Work request: For the listing below, print exactly the lines from the line with "<!-- Flask -->" to the line with "<!-- NodeJS -->", both included, and nothing beyond them.

= Beginning of Section =

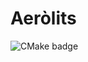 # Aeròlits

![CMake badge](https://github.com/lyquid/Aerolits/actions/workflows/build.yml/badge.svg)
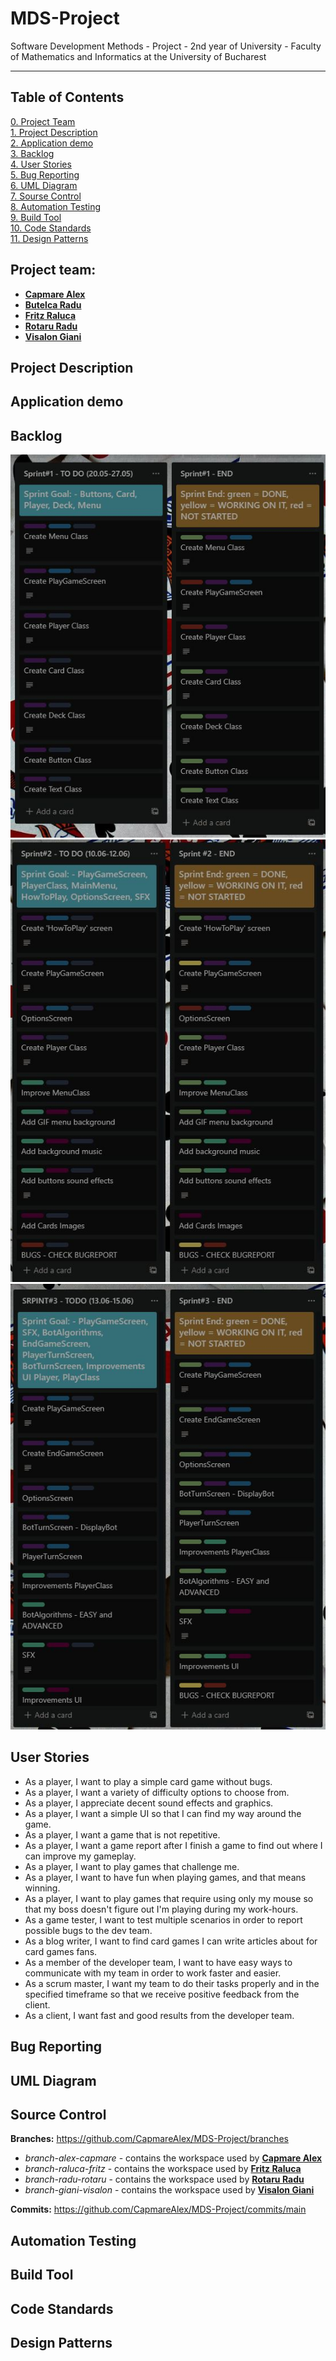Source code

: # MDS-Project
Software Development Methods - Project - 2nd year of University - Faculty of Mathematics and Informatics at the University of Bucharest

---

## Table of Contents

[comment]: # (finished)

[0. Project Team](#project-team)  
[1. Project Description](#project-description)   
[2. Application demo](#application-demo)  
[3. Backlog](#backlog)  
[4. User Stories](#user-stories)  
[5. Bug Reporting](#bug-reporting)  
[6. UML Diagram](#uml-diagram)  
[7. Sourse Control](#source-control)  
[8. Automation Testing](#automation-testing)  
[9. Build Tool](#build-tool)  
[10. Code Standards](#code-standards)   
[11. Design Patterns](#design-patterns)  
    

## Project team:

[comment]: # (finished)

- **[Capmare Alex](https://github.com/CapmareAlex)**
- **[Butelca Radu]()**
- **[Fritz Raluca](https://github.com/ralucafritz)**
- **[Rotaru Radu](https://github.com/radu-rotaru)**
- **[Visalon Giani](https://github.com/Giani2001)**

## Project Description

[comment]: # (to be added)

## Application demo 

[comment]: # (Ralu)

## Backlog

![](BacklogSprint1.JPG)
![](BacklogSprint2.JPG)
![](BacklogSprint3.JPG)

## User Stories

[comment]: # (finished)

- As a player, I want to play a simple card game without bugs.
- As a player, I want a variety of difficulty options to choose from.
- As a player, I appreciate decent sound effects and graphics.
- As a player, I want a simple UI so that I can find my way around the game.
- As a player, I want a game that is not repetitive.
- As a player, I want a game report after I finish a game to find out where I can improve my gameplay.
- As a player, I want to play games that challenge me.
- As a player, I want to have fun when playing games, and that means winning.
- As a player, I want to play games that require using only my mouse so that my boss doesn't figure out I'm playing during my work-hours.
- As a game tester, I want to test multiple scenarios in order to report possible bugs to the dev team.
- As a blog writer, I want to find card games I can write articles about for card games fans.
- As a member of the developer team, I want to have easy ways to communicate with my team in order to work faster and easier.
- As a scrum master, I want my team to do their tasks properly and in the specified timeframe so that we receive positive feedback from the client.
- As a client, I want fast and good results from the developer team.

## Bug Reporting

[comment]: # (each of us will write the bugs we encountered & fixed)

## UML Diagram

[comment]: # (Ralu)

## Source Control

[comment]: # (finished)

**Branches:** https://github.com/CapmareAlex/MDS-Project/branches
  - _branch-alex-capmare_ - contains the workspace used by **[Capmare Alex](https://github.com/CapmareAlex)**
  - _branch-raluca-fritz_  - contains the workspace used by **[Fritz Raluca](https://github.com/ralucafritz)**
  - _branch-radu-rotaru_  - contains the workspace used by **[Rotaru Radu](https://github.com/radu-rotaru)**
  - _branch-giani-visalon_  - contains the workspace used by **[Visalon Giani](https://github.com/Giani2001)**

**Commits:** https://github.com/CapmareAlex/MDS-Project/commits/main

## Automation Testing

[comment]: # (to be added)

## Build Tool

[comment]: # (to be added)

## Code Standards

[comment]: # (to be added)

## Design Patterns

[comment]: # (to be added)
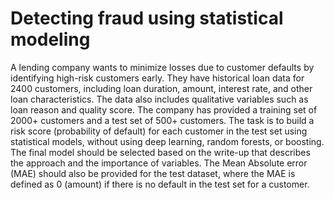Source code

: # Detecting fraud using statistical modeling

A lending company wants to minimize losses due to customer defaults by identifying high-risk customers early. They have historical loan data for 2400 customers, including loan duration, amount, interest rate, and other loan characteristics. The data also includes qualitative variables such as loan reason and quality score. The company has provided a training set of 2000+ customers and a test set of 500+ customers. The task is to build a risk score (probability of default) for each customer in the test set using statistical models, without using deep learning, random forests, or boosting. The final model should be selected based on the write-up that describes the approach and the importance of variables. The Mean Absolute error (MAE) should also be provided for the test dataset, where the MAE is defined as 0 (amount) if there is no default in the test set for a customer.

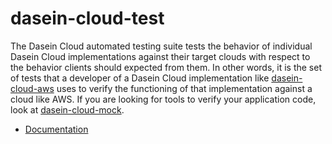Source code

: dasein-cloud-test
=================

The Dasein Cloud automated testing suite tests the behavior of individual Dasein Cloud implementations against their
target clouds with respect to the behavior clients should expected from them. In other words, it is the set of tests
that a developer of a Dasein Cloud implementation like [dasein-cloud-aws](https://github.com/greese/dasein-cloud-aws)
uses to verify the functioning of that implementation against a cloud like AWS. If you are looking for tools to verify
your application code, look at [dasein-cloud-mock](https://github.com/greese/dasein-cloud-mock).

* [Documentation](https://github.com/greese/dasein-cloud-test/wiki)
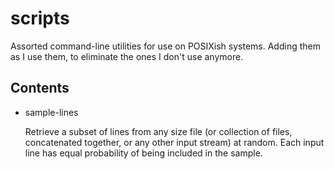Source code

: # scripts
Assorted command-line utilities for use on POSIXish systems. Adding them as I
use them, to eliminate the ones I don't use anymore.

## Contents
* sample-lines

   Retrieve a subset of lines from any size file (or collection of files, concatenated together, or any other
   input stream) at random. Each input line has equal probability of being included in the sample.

= End of Section =
= Beginning of Section =

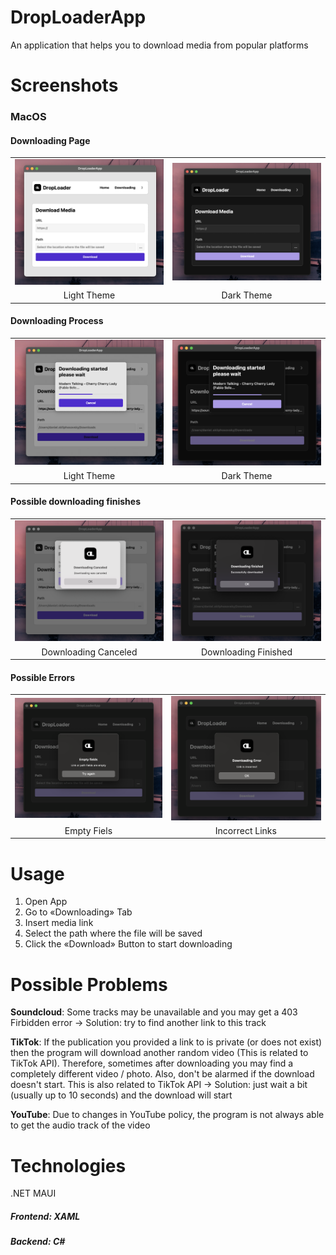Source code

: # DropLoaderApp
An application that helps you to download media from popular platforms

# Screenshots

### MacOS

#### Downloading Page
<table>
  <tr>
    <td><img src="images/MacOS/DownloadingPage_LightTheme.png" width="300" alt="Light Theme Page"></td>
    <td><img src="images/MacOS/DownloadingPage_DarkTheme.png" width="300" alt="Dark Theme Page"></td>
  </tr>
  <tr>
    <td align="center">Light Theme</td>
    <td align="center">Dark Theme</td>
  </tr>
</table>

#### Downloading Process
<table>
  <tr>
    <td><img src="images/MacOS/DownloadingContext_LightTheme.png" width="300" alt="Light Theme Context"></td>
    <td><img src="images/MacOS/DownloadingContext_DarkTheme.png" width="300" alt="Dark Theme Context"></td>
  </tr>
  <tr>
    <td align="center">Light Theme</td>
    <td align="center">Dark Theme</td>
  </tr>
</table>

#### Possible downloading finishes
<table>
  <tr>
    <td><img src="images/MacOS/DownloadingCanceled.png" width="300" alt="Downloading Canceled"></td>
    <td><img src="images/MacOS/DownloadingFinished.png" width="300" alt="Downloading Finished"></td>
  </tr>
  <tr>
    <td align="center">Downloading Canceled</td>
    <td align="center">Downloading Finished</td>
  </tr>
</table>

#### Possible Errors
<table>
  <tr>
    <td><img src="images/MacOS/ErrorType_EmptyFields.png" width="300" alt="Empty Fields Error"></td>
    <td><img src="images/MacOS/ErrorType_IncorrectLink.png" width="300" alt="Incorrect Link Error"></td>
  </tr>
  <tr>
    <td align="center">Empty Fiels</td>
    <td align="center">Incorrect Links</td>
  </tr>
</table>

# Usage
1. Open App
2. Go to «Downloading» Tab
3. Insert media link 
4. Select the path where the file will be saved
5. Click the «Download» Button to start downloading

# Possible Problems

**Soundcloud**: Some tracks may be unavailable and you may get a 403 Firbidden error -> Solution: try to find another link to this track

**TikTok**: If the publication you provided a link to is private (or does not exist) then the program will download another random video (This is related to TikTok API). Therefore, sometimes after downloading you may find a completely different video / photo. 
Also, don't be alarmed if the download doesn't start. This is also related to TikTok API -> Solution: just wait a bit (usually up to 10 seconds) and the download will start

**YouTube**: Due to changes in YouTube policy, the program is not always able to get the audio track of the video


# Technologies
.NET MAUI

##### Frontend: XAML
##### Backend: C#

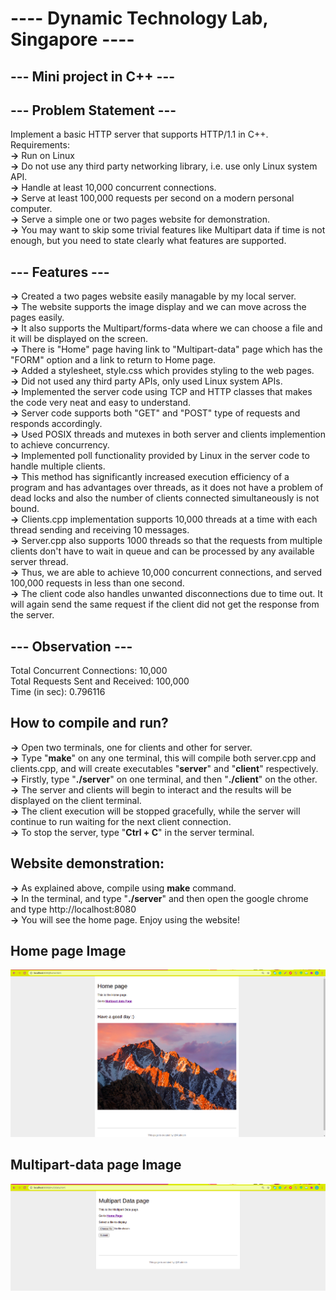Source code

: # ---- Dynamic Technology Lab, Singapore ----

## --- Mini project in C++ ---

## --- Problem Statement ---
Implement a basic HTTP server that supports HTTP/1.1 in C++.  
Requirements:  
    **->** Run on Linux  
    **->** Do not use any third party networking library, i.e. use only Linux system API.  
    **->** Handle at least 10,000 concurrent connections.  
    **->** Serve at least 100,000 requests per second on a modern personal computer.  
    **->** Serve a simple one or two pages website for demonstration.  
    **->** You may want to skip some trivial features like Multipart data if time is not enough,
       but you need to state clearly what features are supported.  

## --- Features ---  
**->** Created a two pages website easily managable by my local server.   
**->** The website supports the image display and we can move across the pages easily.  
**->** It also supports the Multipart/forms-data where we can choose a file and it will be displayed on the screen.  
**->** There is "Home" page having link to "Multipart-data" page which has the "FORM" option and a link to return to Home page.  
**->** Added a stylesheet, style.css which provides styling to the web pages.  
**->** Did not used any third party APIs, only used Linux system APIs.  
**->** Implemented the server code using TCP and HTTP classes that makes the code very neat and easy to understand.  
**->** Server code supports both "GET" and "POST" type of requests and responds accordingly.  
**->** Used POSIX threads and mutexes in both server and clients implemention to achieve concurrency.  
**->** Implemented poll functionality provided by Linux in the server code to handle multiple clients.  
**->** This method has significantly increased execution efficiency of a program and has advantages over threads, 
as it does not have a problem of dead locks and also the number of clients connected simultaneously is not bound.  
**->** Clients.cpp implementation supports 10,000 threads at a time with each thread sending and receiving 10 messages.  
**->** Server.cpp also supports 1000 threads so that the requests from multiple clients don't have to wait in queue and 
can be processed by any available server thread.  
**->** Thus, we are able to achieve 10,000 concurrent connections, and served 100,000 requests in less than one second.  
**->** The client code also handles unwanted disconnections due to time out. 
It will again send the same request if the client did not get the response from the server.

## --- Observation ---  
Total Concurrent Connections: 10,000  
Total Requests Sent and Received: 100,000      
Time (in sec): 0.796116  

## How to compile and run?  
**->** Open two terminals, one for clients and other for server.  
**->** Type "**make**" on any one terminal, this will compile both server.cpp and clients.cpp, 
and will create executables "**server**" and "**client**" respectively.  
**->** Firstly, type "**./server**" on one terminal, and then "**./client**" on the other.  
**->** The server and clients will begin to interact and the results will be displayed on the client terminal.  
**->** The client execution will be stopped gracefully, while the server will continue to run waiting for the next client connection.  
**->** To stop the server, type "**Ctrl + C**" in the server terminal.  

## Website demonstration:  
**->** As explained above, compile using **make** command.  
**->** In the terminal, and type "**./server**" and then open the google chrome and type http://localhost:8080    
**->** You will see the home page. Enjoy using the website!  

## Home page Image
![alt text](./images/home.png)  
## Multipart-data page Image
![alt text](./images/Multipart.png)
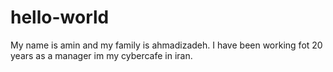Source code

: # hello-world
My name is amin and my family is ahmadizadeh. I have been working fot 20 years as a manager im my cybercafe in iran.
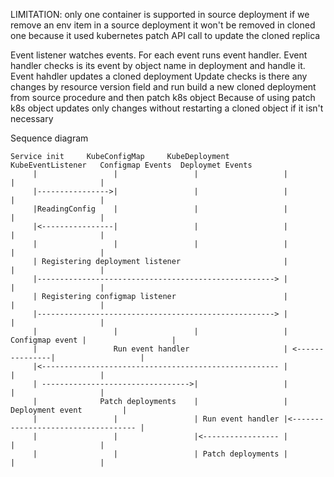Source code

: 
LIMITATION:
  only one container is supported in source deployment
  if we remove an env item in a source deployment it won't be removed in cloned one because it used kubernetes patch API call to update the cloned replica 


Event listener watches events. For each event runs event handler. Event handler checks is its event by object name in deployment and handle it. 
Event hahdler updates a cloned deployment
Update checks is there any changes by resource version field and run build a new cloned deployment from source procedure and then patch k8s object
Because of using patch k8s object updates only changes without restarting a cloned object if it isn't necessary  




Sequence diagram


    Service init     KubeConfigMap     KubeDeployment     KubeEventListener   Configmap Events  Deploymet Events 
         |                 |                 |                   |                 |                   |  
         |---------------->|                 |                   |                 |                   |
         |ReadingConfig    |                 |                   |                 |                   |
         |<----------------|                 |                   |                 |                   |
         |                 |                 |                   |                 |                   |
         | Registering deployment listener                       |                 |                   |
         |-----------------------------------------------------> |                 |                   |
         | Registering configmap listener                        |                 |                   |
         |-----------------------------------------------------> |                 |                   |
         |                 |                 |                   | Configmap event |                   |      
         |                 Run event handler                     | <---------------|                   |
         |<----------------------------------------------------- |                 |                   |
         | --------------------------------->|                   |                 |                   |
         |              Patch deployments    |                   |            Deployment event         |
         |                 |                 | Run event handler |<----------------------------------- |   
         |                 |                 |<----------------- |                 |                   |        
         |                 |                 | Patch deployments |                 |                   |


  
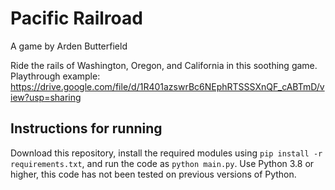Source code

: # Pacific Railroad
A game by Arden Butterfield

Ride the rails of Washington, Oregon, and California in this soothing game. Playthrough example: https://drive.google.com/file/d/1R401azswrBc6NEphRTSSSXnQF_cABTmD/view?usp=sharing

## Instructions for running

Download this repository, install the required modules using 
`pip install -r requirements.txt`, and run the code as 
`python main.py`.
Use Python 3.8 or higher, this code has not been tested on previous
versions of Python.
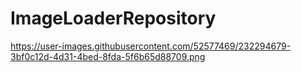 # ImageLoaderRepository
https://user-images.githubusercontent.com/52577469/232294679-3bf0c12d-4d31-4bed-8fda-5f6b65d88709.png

= End of Section =
= Beginning of Section =

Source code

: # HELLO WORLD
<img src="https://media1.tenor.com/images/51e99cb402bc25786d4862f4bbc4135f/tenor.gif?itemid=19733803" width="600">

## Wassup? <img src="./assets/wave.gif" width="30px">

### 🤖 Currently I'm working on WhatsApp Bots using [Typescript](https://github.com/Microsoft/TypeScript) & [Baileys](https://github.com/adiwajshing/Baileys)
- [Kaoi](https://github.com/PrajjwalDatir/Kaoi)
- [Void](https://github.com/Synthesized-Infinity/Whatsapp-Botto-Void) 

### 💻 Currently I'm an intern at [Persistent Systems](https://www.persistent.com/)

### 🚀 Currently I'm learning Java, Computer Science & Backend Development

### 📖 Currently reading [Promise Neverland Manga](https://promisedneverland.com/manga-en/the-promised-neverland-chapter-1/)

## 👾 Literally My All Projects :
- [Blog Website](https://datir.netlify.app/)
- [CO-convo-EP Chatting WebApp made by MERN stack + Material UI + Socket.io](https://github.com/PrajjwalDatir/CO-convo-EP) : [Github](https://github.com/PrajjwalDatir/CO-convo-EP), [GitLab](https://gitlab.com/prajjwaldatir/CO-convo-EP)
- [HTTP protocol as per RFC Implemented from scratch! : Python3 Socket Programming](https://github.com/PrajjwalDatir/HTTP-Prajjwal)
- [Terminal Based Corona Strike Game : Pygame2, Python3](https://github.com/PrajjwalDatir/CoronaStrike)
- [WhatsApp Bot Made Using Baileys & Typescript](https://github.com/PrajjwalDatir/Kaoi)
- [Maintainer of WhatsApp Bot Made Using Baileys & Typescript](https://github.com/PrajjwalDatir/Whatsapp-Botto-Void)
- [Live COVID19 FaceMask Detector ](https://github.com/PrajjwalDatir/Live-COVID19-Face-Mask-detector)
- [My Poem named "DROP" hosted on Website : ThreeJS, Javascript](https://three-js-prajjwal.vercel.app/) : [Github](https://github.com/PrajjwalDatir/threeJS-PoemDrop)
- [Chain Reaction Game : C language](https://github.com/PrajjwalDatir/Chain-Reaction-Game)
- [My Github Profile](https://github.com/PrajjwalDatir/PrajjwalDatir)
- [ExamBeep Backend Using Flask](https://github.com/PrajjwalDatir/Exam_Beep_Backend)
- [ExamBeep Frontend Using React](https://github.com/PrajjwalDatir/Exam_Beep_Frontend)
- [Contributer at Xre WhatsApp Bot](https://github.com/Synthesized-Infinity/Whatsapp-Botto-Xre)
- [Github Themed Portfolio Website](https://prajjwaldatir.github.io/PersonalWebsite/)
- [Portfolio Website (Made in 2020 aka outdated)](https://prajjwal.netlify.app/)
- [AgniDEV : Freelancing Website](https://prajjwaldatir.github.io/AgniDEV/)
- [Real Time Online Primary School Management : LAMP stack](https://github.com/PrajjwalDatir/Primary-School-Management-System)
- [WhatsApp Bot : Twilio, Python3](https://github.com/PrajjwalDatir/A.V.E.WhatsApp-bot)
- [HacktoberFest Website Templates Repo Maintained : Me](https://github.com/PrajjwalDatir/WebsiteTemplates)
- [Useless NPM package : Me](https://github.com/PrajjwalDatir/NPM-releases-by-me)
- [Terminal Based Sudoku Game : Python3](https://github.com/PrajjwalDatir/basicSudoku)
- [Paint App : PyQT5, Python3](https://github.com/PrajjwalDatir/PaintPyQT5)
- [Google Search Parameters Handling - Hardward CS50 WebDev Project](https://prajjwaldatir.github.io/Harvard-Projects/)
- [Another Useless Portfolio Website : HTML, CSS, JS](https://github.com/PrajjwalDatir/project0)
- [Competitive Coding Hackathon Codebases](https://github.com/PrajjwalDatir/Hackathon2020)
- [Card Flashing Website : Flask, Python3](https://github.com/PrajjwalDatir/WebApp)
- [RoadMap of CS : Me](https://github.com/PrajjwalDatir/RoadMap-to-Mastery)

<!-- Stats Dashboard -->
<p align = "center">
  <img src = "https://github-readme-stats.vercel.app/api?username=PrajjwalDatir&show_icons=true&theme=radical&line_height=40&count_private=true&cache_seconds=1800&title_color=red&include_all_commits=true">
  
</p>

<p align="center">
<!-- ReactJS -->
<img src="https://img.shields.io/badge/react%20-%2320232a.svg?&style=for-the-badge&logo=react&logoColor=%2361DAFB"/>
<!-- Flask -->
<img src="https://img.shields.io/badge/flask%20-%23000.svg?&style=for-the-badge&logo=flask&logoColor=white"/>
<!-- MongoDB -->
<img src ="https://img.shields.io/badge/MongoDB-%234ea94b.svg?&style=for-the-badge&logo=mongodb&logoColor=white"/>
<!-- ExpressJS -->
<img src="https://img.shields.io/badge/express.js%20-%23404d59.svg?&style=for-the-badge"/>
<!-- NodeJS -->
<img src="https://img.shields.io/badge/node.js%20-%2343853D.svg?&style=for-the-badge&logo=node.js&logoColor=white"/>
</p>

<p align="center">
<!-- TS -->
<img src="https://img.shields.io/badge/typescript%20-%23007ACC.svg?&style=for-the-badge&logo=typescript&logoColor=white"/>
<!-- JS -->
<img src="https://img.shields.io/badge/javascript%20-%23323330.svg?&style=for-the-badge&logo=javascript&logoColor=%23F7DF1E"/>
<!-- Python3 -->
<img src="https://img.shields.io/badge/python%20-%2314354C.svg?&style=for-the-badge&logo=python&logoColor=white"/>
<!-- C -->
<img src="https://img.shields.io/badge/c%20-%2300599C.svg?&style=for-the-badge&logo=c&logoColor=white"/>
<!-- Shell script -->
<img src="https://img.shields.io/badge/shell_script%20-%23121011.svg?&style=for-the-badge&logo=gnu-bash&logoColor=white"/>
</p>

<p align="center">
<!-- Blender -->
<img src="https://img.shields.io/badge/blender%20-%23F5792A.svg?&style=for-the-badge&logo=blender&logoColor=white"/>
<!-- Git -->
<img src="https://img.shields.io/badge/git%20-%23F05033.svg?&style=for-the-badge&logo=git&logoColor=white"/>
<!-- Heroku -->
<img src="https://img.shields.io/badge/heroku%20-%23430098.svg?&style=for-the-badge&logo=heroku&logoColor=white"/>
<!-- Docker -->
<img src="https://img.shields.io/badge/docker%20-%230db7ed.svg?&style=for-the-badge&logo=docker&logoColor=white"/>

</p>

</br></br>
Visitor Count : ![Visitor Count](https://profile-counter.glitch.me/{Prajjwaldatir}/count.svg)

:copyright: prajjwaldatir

= End of Section =

Result for this exercise:
<!-- Flask -->
<img src="https://img.shields.io/badge/flask%20-%23000.svg?&style=for-the-badge&logo=flask&logoColor=white"/>
<!-- MongoDB -->
<img src ="https://img.shields.io/badge/MongoDB-%234ea94b.svg?&style=for-the-badge&logo=mongodb&logoColor=white"/>
<!-- ExpressJS -->
<img src="https://img.shields.io/badge/express.js%20-%23404d59.svg?&style=for-the-badge"/>
<!-- NodeJS -->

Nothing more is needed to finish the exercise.